Last week Environment Minister Baird announced, among other things, that an emissions cap and trade system is being considered for Canada. The entire plan, which is based on intensity reductions at first, stabilization at 2006 levels and then a gradual reduction of GHG was criticized first by Dr. Suzuki and then by form US vice-president Al Gore.
This of course prompted a response by Environment Minister Baird, which ironically criticized Bill Clinton and Al Gore's terms in office for not doing enough about Kyoto. What the Minister forgets to mention is that Kyoto was not ratified by most states, including Canada, until well after President Bush had taken office. Indeed, it has been suggested that the market mechanisms of Kyoto, which ultimately made the protocol palatable to most countries, was introduced by Gore in 1997. From early on Gore realized flexibility would be required to reduce emissions.
And now, in addition to the British Columbian government signing on to an agreement to develop an emissions trading system with California, Premier McGuinty (Ontario) has woken up this morning and announced that he will be working with the provincial premiers to develop a Canada wide cap and trade system which goes around the Federal effort.
So it appears each day that it is more and more likely that a cap and trade system for greenhouse gases will emerge in Canada. But what is 'emissions trading' and what is in designed to do?
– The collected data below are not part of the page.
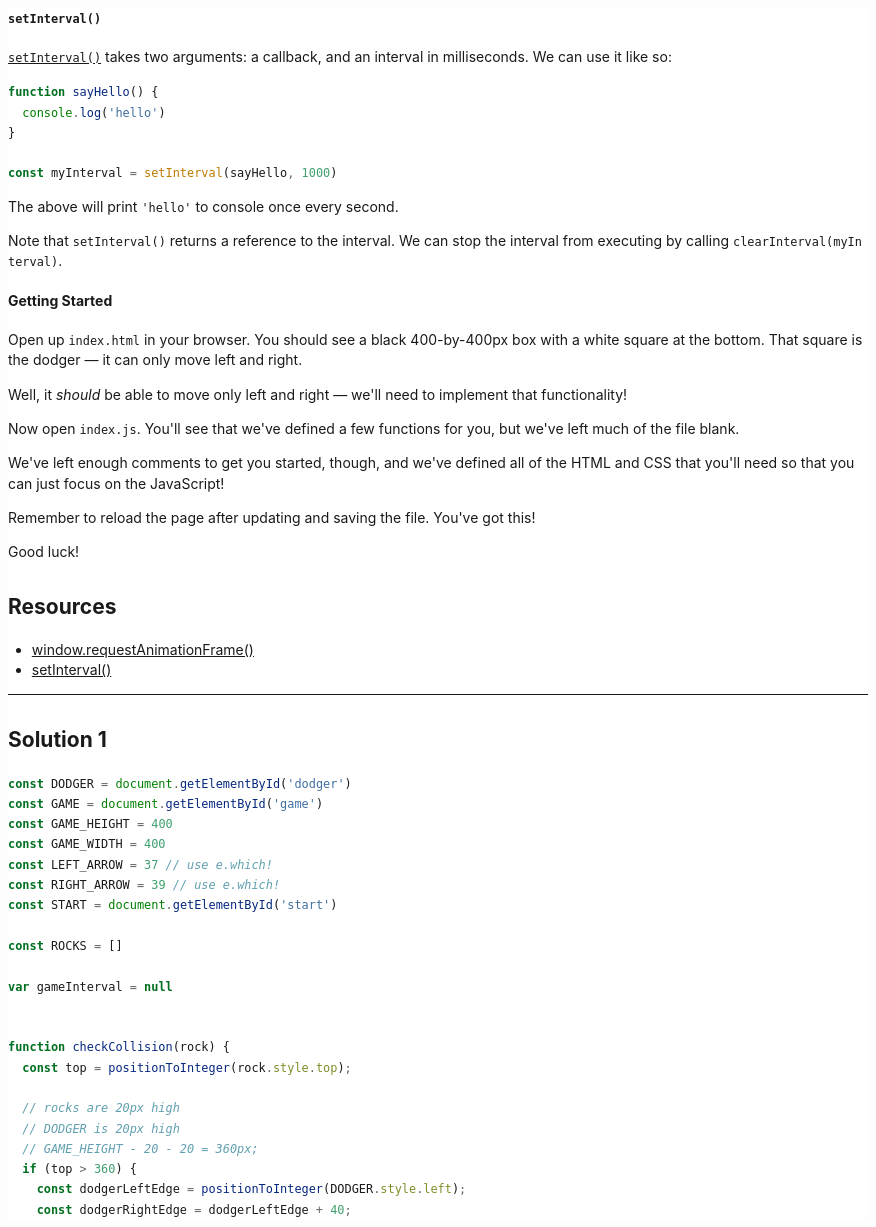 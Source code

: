 #### `setInterval()`

[`setInterval()`](https://developer.mozilla.org/en-US/docs/Web/API/WindowTimers/setInterval) takes two arguments: a callback, and an interval in milliseconds. We can use it like so:

```js
function sayHello() {
  console.log('hello')
}

const myInterval = setInterval(sayHello, 1000)
```

The above will print `'hello'` to console once every second.

Note that `setInterval()` returns a reference to the interval. We can stop the interval from executing by calling `clearInterval(myInterval)`.

#### Getting Started

Open up `index.html` in your browser. You should see a black 400-by-400px box with a white square at the bottom. That square is the dodger — it can only move left and right.

Well, it _should_ be able to move only left and right — we'll need to implement that functionality!

Now open `index.js`. You'll see that we've defined a few functions for you, but we've left much of the file blank.

We've left enough comments to get you started, though, and we've defined all of the HTML and CSS that you'll need so that you can just focus on the JavaScript!

Remember to reload the page after updating and saving the file. You've got this!

Good luck!

## Resources

- [window.requestAnimationFrame()](https://developer.mozilla.org/en-US/docs/Web/API/window/requestAnimationFrame)
- [setInterval()](https://developer.mozilla.org/en-US/docs/Web/API/WindowTimers/setInterval)

---

## Solution 1

```js
const DODGER = document.getElementById('dodger')
const GAME = document.getElementById('game')
const GAME_HEIGHT = 400
const GAME_WIDTH = 400
const LEFT_ARROW = 37 // use e.which!
const RIGHT_ARROW = 39 // use e.which!
const START = document.getElementById('start')

const ROCKS = []

var gameInterval = null


function checkCollision(rock) {
  const top = positionToInteger(rock.style.top);

  // rocks are 20px high
  // DODGER is 20px high
  // GAME_HEIGHT - 20 - 20 = 360px;
  if (top > 360) {
    const dodgerLeftEdge = positionToInteger(DODGER.style.left);
    const dodgerRightEdge = dodgerLeftEdge + 40;
```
This great little summary was pulled from Wikipedia:
In such a plan, a central authority (usually a government agency) sets a limit or cap on the amount of a pollutant that can be emitted. Companies or other groups that emit the pollutant are given credits or allowances which represent the right to emit a specific amount. The total amount of credits cannot exceed the cap, limiting total emissions to that level. Companies that pollute beyond their allowances must buy credits from those who pollute less than their allowances or face heavily penalties. This transfer is referred to as a trade. In effect, the buyer is being fined for polluting, while the seller is being rewarded for having reduced emissions. The more firms that need to buy credits, the higher the price of credits becomes -- which makes reducing emissions cost-effective in comparison. Thus companies that can easily reduce emissions will do so and those for which it is harder will buy credits which reduces greenhouse gasses at the lowest possible cost to society.
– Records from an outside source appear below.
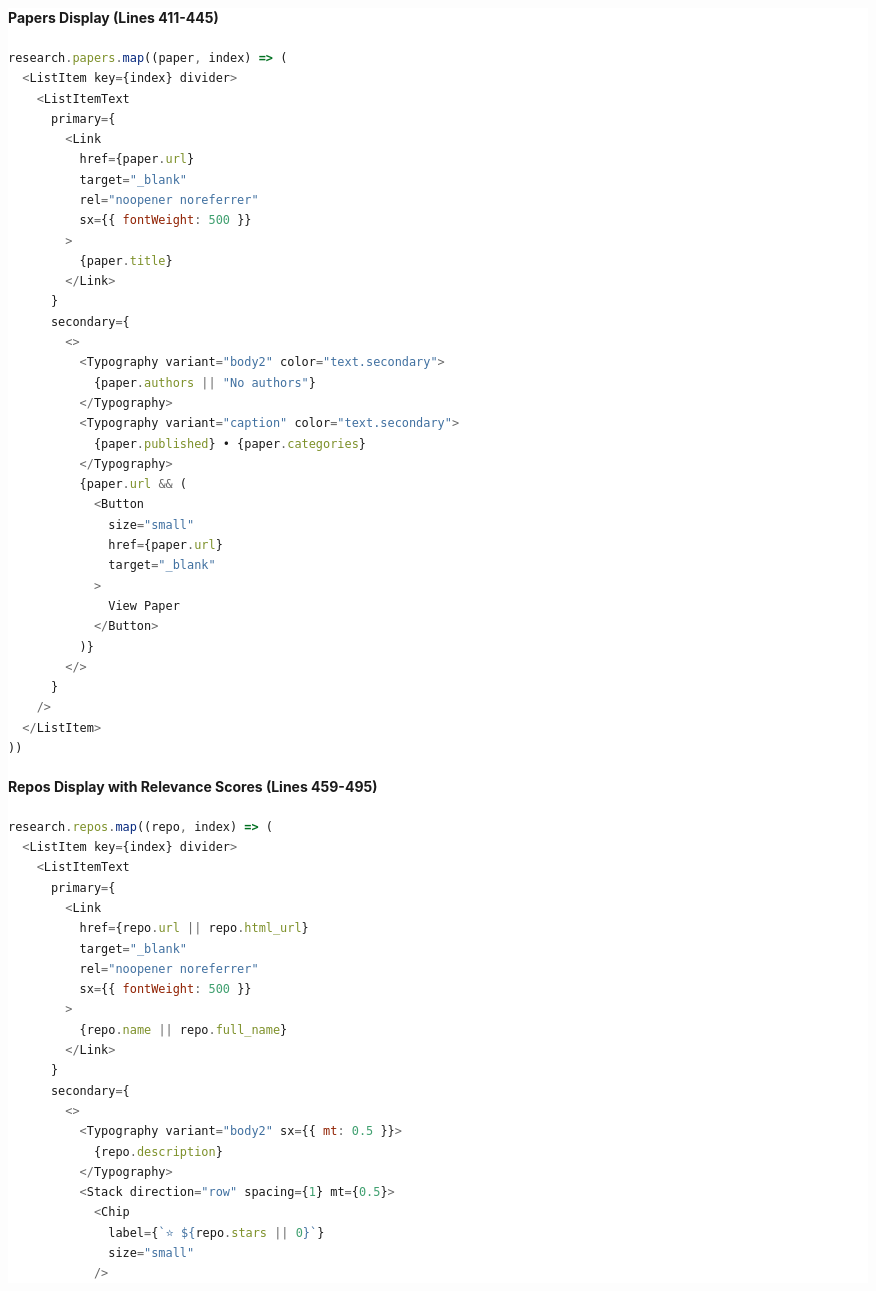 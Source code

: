 #### Papers Display (Lines 411-445)
```javascript
research.papers.map((paper, index) => (
  <ListItem key={index} divider>
    <ListItemText
      primary={
        <Link
          href={paper.url}
          target="_blank"
          rel="noopener noreferrer"
          sx={{ fontWeight: 500 }}
        >
          {paper.title}
        </Link>
      }
      secondary={
        <>
          <Typography variant="body2" color="text.secondary">
            {paper.authors || "No authors"}
          </Typography>
          <Typography variant="caption" color="text.secondary">
            {paper.published} • {paper.categories}
          </Typography>
          {paper.url && (
            <Button
              size="small"
              href={paper.url}
              target="_blank"
            >
              View Paper
            </Button>
          )}
        </>
      }
    />
  </ListItem>
))
```

#### Repos Display with Relevance Scores (Lines 459-495)
```javascript
research.repos.map((repo, index) => (
  <ListItem key={index} divider>
    <ListItemText
      primary={
        <Link
          href={repo.url || repo.html_url}
          target="_blank"
          rel="noopener noreferrer"
          sx={{ fontWeight: 500 }}
        >
          {repo.name || repo.full_name}
        </Link>
      }
      secondary={
        <>
          <Typography variant="body2" sx={{ mt: 0.5 }}>
            {repo.description}
          </Typography>
          <Stack direction="row" spacing={1} mt={0.5}>
            <Chip
              label={`⭐ ${repo.stars || 0}`}
              size="small"
            />
```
A Canada wide system would set a limit for the country as a whole (say 6% below 1990 levels, or 560 million tonnes). This could then be split by province (hopefully also based on 1990 levels). Whether a federal or provincial levels are set however, the next step would be for a level of government to set emissions targets. This can be done by setting intensity targets (an amount of GHG emissions per unit of production) or absolute targets (no more than 10 tonnes of pollution from XYZ Co.'s plant in Burnaby). The problem with intensity targets is that it does not guarantee an absolute reduction since increases in production lead to increases in emissions, although at a slower rate. Absolute reductions however run into the problem of allocation. You cannot use 1990 levels since some of those emitters are no longer around, and others have appeared. All of this is of course made worse by the fact that we have waffled for the past 15 years since the UN Framework Convention on Climate Change was signed and emissions have escalated.
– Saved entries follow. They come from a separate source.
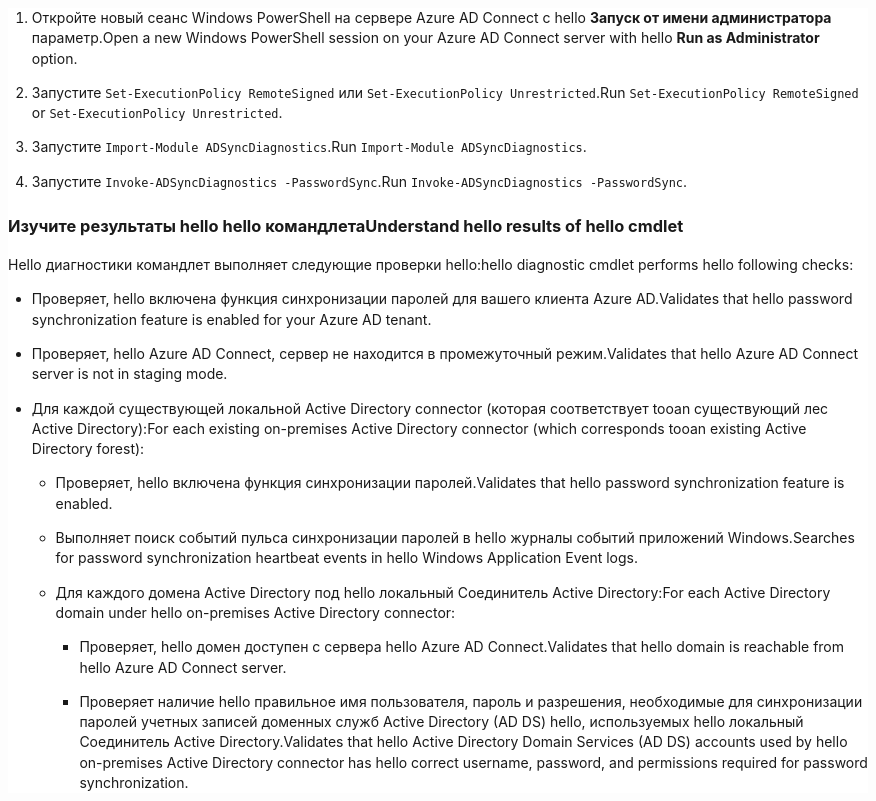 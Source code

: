1. <span data-ttu-id="64aa4-117">Откройте новый сеанс Windows PowerShell на сервере Azure AD Connect с hello **Запуск от имени администратора** параметр.</span><span class="sxs-lookup"><span data-stu-id="64aa4-117">Open a new Windows PowerShell session on your Azure AD Connect server with hello **Run as Administrator** option.</span></span>

2. <span data-ttu-id="64aa4-118">Запустите `Set-ExecutionPolicy RemoteSigned` или `Set-ExecutionPolicy Unrestricted`.</span><span class="sxs-lookup"><span data-stu-id="64aa4-118">Run `Set-ExecutionPolicy RemoteSigned` or `Set-ExecutionPolicy Unrestricted`.</span></span>

3. <span data-ttu-id="64aa4-119">Запустите `Import-Module ADSyncDiagnostics`.</span><span class="sxs-lookup"><span data-stu-id="64aa4-119">Run `Import-Module ADSyncDiagnostics`.</span></span>

4. <span data-ttu-id="64aa4-120">Запустите `Invoke-ADSyncDiagnostics -PasswordSync`.</span><span class="sxs-lookup"><span data-stu-id="64aa4-120">Run `Invoke-ADSyncDiagnostics -PasswordSync`.</span></span>

### <a name="understand-hello-results-of-hello-cmdlet"></a><span data-ttu-id="64aa4-121">Изучите результаты hello hello командлета</span><span class="sxs-lookup"><span data-stu-id="64aa4-121">Understand hello results of hello cmdlet</span></span>
<span data-ttu-id="64aa4-122">Hello диагностики командлет выполняет следующие проверки hello:</span><span class="sxs-lookup"><span data-stu-id="64aa4-122">hello diagnostic cmdlet performs hello following checks:</span></span>

* <span data-ttu-id="64aa4-123">Проверяет, hello включена функция синхронизации паролей для вашего клиента Azure AD.</span><span class="sxs-lookup"><span data-stu-id="64aa4-123">Validates that hello password synchronization feature is enabled for your Azure AD tenant.</span></span>

* <span data-ttu-id="64aa4-124">Проверяет, hello Azure AD Connect, сервер не находится в промежуточный режим.</span><span class="sxs-lookup"><span data-stu-id="64aa4-124">Validates that hello Azure AD Connect server is not in staging mode.</span></span>

* <span data-ttu-id="64aa4-125">Для каждой существующей локальной Active Directory connector (которая соответствует tooan существующий лес Active Directory):</span><span class="sxs-lookup"><span data-stu-id="64aa4-125">For each existing on-premises Active Directory connector (which corresponds tooan existing Active Directory forest):</span></span>

   * <span data-ttu-id="64aa4-126">Проверяет, hello включена функция синхронизации паролей.</span><span class="sxs-lookup"><span data-stu-id="64aa4-126">Validates that hello password synchronization feature is enabled.</span></span>
   
   * <span data-ttu-id="64aa4-127">Выполняет поиск событий пульса синхронизации паролей в hello журналы событий приложений Windows.</span><span class="sxs-lookup"><span data-stu-id="64aa4-127">Searches for password synchronization heartbeat events in hello Windows Application Event logs.</span></span>

   * <span data-ttu-id="64aa4-128">Для каждого домена Active Directory под hello локальный Соединитель Active Directory:</span><span class="sxs-lookup"><span data-stu-id="64aa4-128">For each Active Directory domain under hello on-premises Active Directory connector:</span></span>

      * <span data-ttu-id="64aa4-129">Проверяет, hello домен доступен с сервера hello Azure AD Connect.</span><span class="sxs-lookup"><span data-stu-id="64aa4-129">Validates that hello domain is reachable from hello Azure AD Connect server.</span></span>

      * <span data-ttu-id="64aa4-130">Проверяет наличие hello правильное имя пользователя, пароль и разрешения, необходимые для синхронизации паролей учетных записей доменных служб Active Directory (AD DS) hello, используемых hello локальный Соединитель Active Directory.</span><span class="sxs-lookup"><span data-stu-id="64aa4-130">Validates that hello Active Directory Domain Services (AD DS) accounts used by hello on-premises Active Directory connector has hello correct username, password, and permissions required for password synchronization.</span></span>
But assuming the hurdle of finding consensus on both a cap and the initial allocation could be overcome, this cap would then be the maximum amount of GHG emissions that could be produced by the region (Canada or a province) per year. Any emissions above and beyond your allocation would have to be made up by purchasing credits from the market or, in the Kyoto system, by earning credits through the development of projects which reduce the amount of emissions that would have otherwise be created elsewhere in the world. For example, building a wave farm in South Africa would produce less GHG emissions than building a coal power plant (the alternative that would have occurred in the emissions intense South African energy sector). If this project was undertaken by a Canadian company, they would get credit for the notional reductions, since they have invested capital to produce a product that was required with less greenhouse gases than would otherwise have been created.
Will it work? Who knows? I personally think it will. Emissions systems have been successful for other pollutants (e.g. sulphur dioxide). And for those who would say that all the emissions reduction associate with those programs was purely regulatory, those regulations established the cap, the trade, or market portion of the system, ensured the reductions were carried out by the party best equipped to do so.